-- Data follows --

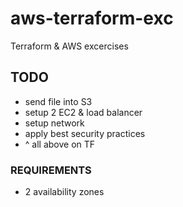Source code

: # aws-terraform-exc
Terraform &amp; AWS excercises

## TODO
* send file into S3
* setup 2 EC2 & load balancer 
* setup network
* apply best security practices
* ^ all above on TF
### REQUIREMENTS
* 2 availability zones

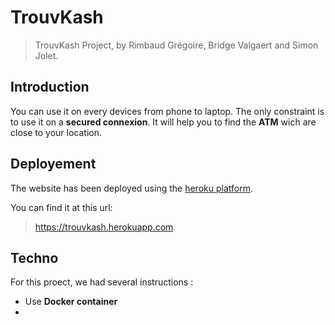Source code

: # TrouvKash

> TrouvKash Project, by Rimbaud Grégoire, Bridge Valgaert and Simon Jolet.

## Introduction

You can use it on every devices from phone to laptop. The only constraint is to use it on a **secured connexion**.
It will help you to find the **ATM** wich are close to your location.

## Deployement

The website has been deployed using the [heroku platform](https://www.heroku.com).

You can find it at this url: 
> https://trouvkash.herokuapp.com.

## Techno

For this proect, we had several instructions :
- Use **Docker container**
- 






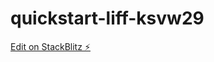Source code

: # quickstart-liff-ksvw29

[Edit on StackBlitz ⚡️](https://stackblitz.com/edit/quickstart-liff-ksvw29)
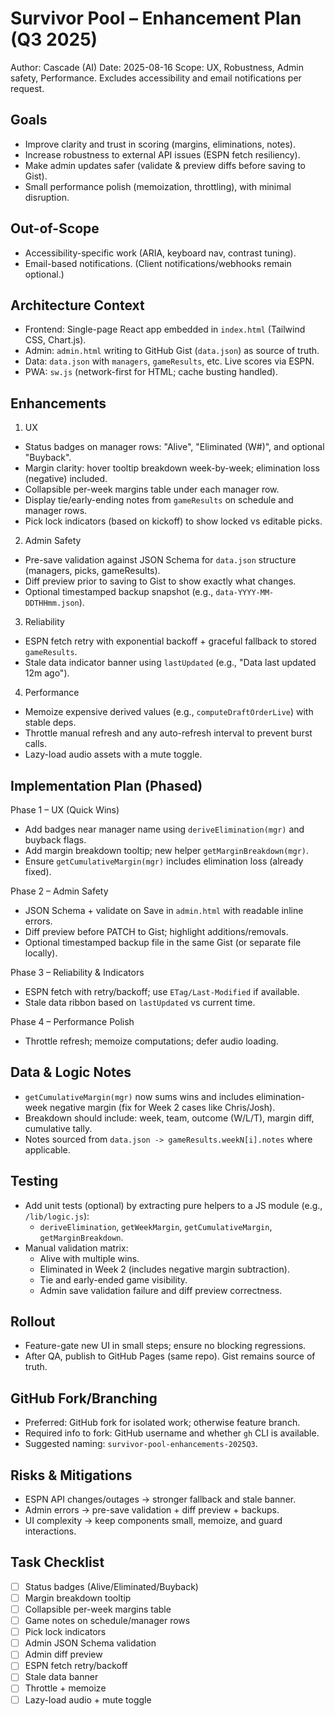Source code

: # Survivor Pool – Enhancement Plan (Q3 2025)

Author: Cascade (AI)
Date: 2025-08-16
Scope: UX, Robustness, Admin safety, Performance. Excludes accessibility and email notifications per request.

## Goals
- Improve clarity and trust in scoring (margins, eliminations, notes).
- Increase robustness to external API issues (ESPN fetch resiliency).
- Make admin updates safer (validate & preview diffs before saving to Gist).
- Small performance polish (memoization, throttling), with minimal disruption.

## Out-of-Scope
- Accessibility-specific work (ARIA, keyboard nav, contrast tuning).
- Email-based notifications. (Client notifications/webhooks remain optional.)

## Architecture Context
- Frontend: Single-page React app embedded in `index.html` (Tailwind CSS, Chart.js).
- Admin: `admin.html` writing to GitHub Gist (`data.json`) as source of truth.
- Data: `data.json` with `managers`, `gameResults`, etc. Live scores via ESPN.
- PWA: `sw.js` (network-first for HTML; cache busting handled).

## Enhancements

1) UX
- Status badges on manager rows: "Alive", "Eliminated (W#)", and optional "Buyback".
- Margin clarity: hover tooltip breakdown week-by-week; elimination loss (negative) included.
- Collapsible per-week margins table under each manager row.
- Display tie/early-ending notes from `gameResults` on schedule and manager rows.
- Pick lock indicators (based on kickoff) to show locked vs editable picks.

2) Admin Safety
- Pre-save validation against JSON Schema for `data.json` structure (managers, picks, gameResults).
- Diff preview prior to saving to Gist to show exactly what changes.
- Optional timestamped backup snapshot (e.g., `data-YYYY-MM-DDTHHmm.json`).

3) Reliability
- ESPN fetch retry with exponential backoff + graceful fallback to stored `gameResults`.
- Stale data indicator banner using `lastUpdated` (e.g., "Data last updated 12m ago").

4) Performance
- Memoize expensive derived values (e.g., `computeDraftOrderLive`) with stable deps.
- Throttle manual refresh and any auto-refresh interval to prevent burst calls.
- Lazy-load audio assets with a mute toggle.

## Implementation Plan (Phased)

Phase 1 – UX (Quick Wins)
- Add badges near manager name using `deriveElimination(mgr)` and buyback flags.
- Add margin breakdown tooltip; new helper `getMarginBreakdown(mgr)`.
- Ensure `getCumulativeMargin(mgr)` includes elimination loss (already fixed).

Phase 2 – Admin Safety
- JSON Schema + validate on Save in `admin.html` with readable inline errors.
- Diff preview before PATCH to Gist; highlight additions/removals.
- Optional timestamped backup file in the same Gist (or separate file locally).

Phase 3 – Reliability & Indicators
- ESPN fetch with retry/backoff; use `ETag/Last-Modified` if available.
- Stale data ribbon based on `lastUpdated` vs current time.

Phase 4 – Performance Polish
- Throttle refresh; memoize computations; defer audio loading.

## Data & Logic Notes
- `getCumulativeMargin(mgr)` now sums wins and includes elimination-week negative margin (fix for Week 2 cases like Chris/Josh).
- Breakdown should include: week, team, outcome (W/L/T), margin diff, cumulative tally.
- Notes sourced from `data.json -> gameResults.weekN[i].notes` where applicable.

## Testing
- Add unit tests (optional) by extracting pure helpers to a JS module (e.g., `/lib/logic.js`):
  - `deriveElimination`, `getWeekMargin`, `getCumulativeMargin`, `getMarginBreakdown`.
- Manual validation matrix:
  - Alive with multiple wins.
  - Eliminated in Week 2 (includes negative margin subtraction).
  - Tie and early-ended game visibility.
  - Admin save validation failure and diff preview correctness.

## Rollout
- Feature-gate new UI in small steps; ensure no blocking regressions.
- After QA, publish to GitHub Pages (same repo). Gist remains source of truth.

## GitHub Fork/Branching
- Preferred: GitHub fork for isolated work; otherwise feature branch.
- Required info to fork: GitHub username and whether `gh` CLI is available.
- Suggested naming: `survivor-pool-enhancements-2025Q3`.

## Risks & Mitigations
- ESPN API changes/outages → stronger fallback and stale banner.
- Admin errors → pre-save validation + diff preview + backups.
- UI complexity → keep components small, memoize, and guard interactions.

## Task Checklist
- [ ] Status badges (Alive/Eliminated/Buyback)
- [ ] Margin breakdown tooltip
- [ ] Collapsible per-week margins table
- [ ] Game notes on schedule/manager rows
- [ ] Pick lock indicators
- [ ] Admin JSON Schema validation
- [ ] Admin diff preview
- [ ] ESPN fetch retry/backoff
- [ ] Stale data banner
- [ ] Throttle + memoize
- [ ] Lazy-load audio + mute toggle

-- Data concluded --

Try it
Going back over the entries above, copy word for word every line from the one that has "- ESPN fetch retry" on through the one that has "- JSON Schema".

Solution for this task
- ESPN fetch retry with exponential backoff + graceful fallback to stored `gameResults`.
- Stale data indicator banner using `lastUpdated` (e.g., "Data last updated 12m ago").

4) Performance
- Memoize expensive derived values (e.g., `computeDraftOrderLive`) with stable deps.
- Throttle manual refresh and any auto-refresh interval to prevent burst calls.
- Lazy-load audio assets with a mute toggle.

## Implementation Plan (Phased)

Phase 1 – UX (Quick Wins)
- Add badges near manager name using `deriveElimination(mgr)` and buyback flags.
- Add margin breakdown tooltip; new helper `getMarginBreakdown(mgr)`.
- Ensure `getCumulativeMargin(mgr)` includes elimination loss (already fixed).

Phase 2 – Admin Safety
- JSON Schema + validate on Save in `admin.html` with readable inline errors.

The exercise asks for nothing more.